To do: This exercise asks for the entries below to be printed exactly.

Collected data
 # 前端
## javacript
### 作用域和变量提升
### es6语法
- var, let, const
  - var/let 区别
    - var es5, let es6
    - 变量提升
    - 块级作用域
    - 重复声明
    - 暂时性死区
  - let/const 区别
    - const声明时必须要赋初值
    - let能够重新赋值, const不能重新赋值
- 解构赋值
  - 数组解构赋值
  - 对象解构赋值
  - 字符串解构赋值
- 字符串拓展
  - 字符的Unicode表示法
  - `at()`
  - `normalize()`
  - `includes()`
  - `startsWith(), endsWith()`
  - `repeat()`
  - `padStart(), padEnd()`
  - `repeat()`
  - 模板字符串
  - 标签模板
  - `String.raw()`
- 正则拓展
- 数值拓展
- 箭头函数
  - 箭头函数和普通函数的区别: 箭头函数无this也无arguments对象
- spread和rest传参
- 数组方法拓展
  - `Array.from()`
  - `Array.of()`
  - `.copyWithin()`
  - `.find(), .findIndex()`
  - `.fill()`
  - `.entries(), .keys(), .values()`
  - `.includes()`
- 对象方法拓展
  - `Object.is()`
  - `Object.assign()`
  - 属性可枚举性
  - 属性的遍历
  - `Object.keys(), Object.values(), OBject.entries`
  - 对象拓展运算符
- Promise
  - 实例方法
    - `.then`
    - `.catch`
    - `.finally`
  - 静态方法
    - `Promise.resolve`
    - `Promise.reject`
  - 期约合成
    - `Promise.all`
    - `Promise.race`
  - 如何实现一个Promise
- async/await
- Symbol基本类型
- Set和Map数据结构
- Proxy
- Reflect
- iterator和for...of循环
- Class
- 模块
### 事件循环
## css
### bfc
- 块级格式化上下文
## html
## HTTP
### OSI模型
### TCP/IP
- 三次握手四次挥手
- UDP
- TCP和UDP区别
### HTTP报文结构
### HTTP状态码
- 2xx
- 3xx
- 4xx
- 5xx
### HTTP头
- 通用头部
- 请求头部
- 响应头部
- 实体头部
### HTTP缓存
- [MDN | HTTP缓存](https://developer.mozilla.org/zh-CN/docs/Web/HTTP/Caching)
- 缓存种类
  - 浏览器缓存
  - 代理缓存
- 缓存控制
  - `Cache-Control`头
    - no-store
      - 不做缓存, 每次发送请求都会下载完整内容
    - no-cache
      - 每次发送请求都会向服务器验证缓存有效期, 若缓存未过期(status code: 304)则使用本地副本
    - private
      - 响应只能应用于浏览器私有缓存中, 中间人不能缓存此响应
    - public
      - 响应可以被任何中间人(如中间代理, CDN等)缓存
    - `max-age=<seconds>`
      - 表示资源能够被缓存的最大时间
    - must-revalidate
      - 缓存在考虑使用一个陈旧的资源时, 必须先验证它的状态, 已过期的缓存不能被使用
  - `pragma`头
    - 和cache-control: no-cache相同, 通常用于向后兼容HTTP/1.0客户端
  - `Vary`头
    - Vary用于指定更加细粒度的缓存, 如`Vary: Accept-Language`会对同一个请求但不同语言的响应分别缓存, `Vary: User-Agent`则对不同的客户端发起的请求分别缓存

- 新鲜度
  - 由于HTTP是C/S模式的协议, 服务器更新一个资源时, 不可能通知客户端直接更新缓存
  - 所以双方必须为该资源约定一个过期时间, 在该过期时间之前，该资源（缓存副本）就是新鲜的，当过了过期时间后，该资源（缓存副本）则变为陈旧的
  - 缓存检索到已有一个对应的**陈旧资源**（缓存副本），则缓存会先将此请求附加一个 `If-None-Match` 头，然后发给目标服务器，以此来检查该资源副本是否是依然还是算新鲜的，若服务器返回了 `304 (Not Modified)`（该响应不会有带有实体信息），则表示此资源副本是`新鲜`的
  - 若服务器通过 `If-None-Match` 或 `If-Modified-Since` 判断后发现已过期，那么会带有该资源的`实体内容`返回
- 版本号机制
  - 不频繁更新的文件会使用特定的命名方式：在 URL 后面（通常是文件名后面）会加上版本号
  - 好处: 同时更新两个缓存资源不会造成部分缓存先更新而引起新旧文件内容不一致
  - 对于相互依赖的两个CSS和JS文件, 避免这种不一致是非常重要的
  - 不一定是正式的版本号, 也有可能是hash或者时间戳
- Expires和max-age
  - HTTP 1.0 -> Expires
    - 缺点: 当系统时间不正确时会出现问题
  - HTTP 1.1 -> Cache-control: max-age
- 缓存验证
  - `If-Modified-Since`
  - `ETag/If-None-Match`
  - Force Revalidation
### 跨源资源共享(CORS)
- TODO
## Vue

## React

Answer to the exercise:
 # 前端
## javacript
### 作用域和变量提升
### es6语法
- var, let, const
  - var/let 区别
    - var es5, let es6
    - 变量提升
    - 块级作用域
    - 重复声明
    - 暂时性死区
  - let/const 区别
    - const声明时必须要赋初值
    - let能够重新赋值, const不能重新赋值
- 解构赋值
  - 数组解构赋值
  - 对象解构赋值
  - 字符串解构赋值
- 字符串拓展
  - 字符的Unicode表示法
  - `at()`
  - `normalize()`
  - `includes()`
  - `startsWith(), endsWith()`
  - `repeat()`
  - `padStart(), padEnd()`
  - `repeat()`
  - 模板字符串
  - 标签模板
  - `String.raw()`
- 正则拓展
- 数值拓展
- 箭头函数
  - 箭头函数和普通函数的区别: 箭头函数无this也无arguments对象
- spread和rest传参
- 数组方法拓展
  - `Array.from()`
  - `Array.of()`
  - `.copyWithin()`
  - `.find(), .findIndex()`
  - `.fill()`
  - `.entries(), .keys(), .values()`
  - `.includes()`
- 对象方法拓展
  - `Object.is()`
  - `Object.assign()`
  - 属性可枚举性
  - 属性的遍历
  - `Object.keys(), Object.values(), OBject.entries`
  - 对象拓展运算符
- Promise
  - 实例方法
    - `.then`
    - `.catch`
    - `.finally`
  - 静态方法
    - `Promise.resolve`
    - `Promise.reject`
  - 期约合成
    - `Promise.all`
    - `Promise.race`
  - 如何实现一个Promise
- async/await
- Symbol基本类型
- Set和Map数据结构
- Proxy
- Reflect
- iterator和for...of循环
- Class
- 模块
### 事件循环
## css
### bfc
- 块级格式化上下文
## html
## HTTP
### OSI模型
### TCP/IP
- 三次握手四次挥手
- UDP
- TCP和UDP区别
### HTTP报文结构
### HTTP状态码
- 2xx
- 3xx
- 4xx
- 5xx
### HTTP头
- 通用头部
- 请求头部
- 响应头部
- 实体头部
### HTTP缓存
- [MDN | HTTP缓存](https://developer.mozilla.org/zh-CN/docs/Web/HTTP/Caching)
- 缓存种类
  - 浏览器缓存
  - 代理缓存
- 缓存控制
  - `Cache-Control`头
    - no-store
      - 不做缓存, 每次发送请求都会下载完整内容
    - no-cache
      - 每次发送请求都会向服务器验证缓存有效期, 若缓存未过期(status code: 304)则使用本地副本
    - private
      - 响应只能应用于浏览器私有缓存中, 中间人不能缓存此响应
    - public
      - 响应可以被任何中间人(如中间代理, CDN等)缓存
    - `max-age=<seconds>`
      - 表示资源能够被缓存的最大时间
    - must-revalidate
      - 缓存在考虑使用一个陈旧的资源时, 必须先验证它的状态, 已过期的缓存不能被使用
  - `pragma`头
    - 和cache-control: no-cache相同, 通常用于向后兼容HTTP/1.0客户端
  - `Vary`头
    - Vary用于指定更加细粒度的缓存, 如`Vary: Accept-Language`会对同一个请求但不同语言的响应分别缓存, `Vary: User-Agent`则对不同的客户端发起的请求分别缓存

- 新鲜度
  - 由于HTTP是C/S模式的协议, 服务器更新一个资源时, 不可能通知客户端直接更新缓存
  - 所以双方必须为该资源约定一个过期时间, 在该过期时间之前，该资源（缓存副本）就是新鲜的，当过了过期时间后，该资源（缓存副本）则变为陈旧的
  - 缓存检索到已有一个对应的**陈旧资源**（缓存副本），则缓存会先将此请求附加一个 `If-None-Match` 头，然后发给目标服务器，以此来检查该资源副本是否是依然还是算新鲜的，若服务器返回了 `304 (Not Modified)`（该响应不会有带有实体信息），则表示此资源副本是`新鲜`的
  - 若服务器通过 `If-None-Match` 或 `If-Modified-Since` 判断后发现已过期，那么会带有该资源的`实体内容`返回
- 版本号机制
  - 不频繁更新的文件会使用特定的命名方式：在 URL 后面（通常是文件名后面）会加上版本号
  - 好处: 同时更新两个缓存资源不会造成部分缓存先更新而引起新旧文件内容不一致
  - 对于相互依赖的两个CSS和JS文件, 避免这种不一致是非常重要的
  - 不一定是正式的版本号, 也有可能是hash或者时间戳
- Expires和max-age
  - HTTP 1.0 -> Expires
    - 缺点: 当系统时间不正确时会出现问题
  - HTTP 1.1 -> Cache-control: max-age
- 缓存验证
  - `If-Modified-Since`
  - `ETag/If-None-Match`
  - Force Revalidation
### 跨源资源共享(CORS)
- TODO
## Vue

## React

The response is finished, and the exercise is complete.